• **Assignment**
Lines from the beginning of the data through the line containing "Nouns have the" are to be copied exactly, with no other line included.

━━━━━━

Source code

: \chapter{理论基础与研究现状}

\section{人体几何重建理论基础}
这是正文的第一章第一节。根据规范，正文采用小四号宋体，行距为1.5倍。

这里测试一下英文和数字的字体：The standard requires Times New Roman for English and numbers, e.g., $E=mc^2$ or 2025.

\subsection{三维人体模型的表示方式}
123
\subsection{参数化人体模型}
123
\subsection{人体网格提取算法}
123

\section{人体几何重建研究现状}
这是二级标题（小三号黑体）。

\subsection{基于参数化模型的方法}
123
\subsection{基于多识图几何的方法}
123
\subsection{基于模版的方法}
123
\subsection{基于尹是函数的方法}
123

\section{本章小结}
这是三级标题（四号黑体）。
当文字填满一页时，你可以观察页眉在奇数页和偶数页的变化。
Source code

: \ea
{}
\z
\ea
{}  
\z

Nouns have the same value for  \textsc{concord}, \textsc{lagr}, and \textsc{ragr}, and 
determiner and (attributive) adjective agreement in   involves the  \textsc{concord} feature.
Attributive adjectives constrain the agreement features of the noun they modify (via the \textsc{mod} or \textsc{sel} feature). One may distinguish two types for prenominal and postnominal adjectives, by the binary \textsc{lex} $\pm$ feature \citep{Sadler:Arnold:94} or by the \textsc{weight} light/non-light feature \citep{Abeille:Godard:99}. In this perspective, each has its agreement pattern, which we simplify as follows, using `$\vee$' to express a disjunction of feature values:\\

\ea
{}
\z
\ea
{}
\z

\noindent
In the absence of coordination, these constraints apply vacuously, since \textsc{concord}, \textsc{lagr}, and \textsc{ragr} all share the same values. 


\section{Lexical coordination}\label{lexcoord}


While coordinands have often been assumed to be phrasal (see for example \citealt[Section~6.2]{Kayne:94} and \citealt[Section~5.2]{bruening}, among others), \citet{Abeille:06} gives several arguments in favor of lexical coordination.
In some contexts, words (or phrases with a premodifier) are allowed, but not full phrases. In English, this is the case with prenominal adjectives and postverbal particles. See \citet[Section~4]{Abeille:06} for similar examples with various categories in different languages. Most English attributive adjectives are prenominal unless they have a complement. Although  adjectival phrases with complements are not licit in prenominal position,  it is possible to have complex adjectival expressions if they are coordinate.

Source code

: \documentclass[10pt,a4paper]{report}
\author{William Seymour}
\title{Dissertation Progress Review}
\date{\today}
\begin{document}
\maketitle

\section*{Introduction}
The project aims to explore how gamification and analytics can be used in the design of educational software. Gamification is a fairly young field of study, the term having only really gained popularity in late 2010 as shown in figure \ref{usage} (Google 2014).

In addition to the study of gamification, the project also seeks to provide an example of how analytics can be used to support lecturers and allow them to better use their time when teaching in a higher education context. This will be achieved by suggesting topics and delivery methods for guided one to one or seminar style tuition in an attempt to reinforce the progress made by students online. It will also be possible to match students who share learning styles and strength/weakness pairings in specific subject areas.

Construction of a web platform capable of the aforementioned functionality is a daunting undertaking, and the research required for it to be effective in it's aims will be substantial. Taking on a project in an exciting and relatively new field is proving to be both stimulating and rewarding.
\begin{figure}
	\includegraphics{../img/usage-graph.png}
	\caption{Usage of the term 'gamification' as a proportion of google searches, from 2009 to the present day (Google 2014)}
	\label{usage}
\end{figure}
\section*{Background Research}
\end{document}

━━━━━━

• **Exercise solution**
Source code

: \chapter{理论基础与研究现状}

\section{人体几何重建理论基础}
这是正文的第一章第一节。根据规范，正文采用小四号宋体，行距为1.5倍。

这里测试一下英文和数字的字体：The standard requires Times New Roman for English and numbers, e.g., $E=mc^2$ or 2025.

\subsection{三维人体模型的表示方式}
123
\subsection{参数化人体模型}
123
\subsection{人体网格提取算法}
123

\section{人体几何重建研究现状}
这是二级标题（小三号黑体）。

\subsection{基于参数化模型的方法}
123
\subsection{基于多识图几何的方法}
123
\subsection{基于模版的方法}
123
\subsection{基于尹是函数的方法}
123

\section{本章小结}
这是三级标题（四号黑体）。
当文字填满一页时，你可以观察页眉在奇数页和偶数页的变化。
Source code

: \ea
{}
\z
\ea
{}  
\z

Nouns have the same value for  \textsc{concord}, \textsc{lagr}, and \textsc{ragr}, and 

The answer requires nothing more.